The First Tier Tribunal (Tax) was asked to review a decision, made by HMRC, that a loan to private company Gladstar from the charity The Reb Moishe Foundation could not be treated as an approved charitable investment. The ruling offers useful guidance on applying the statutory test to determine if a loan made by a charity is a qualifying 'Type 12' Investment.
'Type 12' Investment refers to the list of 'approved charitable investments' set out in s558 Income Tax Act 2007 being: "A loan or other investment as to which an officer of Revenue and Customs is satisfied, on a claim, that it is made for the benefit of the charitable trust and not for the avoidance of tax (whether by the trust or any other person).”
The charity in this case was established with objects to relieve poverty and advance education amongst the Jewish community. At the time the transactions under consideration were made, one of the two trustees of the charity was also the company secretary of the company Gladstar, which was a commercial property investment company. Gladstar made donations of roughly £2.5 million to the charity. At around the time of the donations, the charity made a loan of £2 million to Gladstar, the terms of which included an interest rate of 24 %.
The charity argued that the reason for this loan was that it did not have an immediate use for the funds and that it could make a substantial return by lending money with an interest rate as mentioned above. The Tribunal considered the two limbs of the Type 12 Investment test, which should be considered separately:
That it is made for the benefit of the charitable trust
This was accepted by both the Tribunal and HMRC. This was based on the fact that the charity did benefit from a high rate of interest as a result of the loan. As noted below, the Charity Commission took a different view on this point.
That the loan is not for the avoidance of tax, whether by the charity or any other person
The Tribunal noted in particular that the funds had moved in a circle from Gladstar to the charity and ended up back where they started. Gladstar benefited from two separate tax reliefs as a result of the transactions, the first being Gift Aid on the donation and the second being for the interest paid on the loan. Considering the close relationship between the charity and Gladstar, the Tribunal decided on the balance of probabilities, the more likely reason behind the loan was the avoidance of tax by Gladstar.
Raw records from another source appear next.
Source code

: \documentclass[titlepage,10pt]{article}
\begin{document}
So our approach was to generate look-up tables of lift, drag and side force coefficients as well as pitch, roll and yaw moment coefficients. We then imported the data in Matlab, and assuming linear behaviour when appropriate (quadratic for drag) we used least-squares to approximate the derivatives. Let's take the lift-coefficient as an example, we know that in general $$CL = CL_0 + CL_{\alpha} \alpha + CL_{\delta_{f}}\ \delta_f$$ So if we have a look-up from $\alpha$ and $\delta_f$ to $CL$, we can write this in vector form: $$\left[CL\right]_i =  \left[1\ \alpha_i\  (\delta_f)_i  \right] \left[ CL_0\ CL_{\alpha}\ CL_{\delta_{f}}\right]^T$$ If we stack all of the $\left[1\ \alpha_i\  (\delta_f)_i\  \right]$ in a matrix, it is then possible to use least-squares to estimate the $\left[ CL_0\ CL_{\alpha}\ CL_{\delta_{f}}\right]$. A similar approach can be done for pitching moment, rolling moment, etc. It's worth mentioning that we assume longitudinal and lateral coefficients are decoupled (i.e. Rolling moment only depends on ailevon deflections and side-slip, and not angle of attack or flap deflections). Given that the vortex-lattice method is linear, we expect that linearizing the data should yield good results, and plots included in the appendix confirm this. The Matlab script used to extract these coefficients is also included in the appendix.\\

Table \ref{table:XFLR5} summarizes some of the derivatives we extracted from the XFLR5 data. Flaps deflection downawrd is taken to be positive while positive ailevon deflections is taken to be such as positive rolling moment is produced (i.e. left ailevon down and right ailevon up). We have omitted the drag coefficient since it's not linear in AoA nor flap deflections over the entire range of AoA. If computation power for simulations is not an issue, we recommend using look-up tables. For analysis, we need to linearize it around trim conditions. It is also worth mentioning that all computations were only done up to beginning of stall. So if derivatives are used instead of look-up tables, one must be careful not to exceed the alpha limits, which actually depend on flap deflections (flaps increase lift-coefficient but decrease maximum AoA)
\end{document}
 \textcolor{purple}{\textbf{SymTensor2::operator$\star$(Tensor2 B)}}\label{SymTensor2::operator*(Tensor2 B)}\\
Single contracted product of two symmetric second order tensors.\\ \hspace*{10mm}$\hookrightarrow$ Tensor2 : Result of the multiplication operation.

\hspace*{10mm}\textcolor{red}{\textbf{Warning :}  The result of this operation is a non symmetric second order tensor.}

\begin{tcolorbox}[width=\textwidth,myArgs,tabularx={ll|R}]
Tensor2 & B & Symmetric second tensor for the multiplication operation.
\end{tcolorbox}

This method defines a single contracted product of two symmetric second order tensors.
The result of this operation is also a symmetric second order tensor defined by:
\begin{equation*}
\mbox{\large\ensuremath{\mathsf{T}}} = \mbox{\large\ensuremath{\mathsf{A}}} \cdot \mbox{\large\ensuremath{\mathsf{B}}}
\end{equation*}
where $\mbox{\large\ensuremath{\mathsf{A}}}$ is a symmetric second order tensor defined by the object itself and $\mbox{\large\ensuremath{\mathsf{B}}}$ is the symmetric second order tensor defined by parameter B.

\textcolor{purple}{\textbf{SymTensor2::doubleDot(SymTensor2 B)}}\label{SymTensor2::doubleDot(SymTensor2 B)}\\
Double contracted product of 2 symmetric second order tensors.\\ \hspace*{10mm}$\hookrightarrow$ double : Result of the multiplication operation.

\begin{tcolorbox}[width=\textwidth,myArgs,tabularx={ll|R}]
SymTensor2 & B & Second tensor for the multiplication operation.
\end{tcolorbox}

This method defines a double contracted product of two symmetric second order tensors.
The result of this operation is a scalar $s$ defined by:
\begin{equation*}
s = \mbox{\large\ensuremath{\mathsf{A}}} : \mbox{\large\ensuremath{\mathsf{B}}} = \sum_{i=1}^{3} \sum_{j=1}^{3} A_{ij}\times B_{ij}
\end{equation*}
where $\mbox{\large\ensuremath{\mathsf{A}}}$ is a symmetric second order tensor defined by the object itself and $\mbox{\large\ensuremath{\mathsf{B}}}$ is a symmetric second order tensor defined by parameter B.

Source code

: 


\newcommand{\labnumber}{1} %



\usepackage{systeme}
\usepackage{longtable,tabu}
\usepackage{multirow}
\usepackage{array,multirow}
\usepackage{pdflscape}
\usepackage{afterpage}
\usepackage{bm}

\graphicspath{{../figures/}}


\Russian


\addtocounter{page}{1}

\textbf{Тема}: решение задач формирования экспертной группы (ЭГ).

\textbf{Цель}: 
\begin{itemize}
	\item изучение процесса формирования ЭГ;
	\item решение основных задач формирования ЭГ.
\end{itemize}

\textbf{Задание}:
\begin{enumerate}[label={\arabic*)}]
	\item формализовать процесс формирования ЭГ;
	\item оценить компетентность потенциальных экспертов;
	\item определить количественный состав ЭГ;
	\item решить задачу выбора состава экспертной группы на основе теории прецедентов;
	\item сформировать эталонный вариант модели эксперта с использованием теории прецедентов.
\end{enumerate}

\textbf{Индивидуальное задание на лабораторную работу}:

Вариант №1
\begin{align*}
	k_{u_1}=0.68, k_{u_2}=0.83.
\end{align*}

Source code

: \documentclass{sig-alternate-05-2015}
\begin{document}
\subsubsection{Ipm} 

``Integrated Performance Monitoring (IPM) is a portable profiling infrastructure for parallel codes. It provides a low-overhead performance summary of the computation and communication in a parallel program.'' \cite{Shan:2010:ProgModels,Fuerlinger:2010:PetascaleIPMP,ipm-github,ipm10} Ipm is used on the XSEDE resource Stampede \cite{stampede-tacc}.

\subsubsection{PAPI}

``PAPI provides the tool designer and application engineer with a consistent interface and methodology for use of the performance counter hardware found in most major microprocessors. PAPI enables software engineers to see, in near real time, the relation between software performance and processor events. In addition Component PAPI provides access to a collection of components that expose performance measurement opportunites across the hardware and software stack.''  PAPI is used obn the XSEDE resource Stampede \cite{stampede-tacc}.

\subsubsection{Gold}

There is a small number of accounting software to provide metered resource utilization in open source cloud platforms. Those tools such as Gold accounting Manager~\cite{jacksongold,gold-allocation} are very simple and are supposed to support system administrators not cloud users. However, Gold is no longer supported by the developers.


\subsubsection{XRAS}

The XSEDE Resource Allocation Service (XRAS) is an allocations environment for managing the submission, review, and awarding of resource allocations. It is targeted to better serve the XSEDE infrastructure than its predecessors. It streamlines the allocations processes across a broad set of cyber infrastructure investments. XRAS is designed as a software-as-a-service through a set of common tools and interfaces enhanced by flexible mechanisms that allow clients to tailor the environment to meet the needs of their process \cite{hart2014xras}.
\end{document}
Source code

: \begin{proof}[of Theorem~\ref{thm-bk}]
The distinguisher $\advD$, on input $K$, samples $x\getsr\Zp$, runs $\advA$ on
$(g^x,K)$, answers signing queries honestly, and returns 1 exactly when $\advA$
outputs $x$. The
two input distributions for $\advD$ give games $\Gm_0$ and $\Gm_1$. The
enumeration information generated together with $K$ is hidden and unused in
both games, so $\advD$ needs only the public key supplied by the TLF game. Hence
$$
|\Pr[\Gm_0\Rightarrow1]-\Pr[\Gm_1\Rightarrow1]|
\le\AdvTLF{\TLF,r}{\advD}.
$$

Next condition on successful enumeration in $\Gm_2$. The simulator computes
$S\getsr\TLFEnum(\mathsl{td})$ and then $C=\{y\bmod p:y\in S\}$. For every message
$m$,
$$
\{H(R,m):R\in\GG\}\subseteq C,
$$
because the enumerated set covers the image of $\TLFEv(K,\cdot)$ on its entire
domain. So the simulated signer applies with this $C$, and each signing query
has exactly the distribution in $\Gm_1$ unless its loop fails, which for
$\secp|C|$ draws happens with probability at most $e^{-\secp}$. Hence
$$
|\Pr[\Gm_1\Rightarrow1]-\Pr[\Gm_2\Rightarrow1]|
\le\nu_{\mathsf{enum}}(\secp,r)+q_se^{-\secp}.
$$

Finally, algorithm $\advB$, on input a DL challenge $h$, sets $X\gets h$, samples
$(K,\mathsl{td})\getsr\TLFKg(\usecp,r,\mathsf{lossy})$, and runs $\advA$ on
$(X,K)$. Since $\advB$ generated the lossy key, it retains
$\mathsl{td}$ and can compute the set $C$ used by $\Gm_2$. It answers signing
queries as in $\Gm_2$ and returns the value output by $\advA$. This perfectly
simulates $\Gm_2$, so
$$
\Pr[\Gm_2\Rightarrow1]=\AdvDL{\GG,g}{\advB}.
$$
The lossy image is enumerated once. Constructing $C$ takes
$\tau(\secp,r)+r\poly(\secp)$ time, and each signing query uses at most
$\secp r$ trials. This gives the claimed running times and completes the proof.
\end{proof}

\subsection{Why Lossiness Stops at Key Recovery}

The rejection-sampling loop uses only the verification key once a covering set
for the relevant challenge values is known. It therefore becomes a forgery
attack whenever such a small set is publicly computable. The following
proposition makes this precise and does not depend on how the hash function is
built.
The Tribunal did note that the correspondence between HMRC and the charity had focused on HMRC's guidance in relation to approved charitable investments, rather than the statutory rules. The view of the Tribunal was that what matters is whether a loan falls within the Type 12 statutory test and not whether it is consistent with HMRC guidance.
The Charity Commission also conducted its own inquiry into the charity as a result of the loan. Interestingly, the Commission reached a different view on whether the loan was in the best interests of the charity. Given the failure to manage the clear conflicts of interest and the fact that the charity did not take investment advice in relation to the loan, the Commission concluded that the trustees were unable to show that the loan was for the benefit of the charity.
The case has provided some useful guidance, in that when it comes to Type 12 loans the starting point is the statutory test when determining whether it is approved charitable expenditure. The HMRC guidance remains useful, but ultimately, HMRC case officers will be expected to show that they have applied the legislation and not just the guidance when reaching a decision. It is also worth noting the different emphasis of the Charity Commission when considering whether the loan was in the best interests of the charity. The Commission will not simply apply a commercial test, but expects to see good governance in terms of recording and justifying decisions and managing conflicts.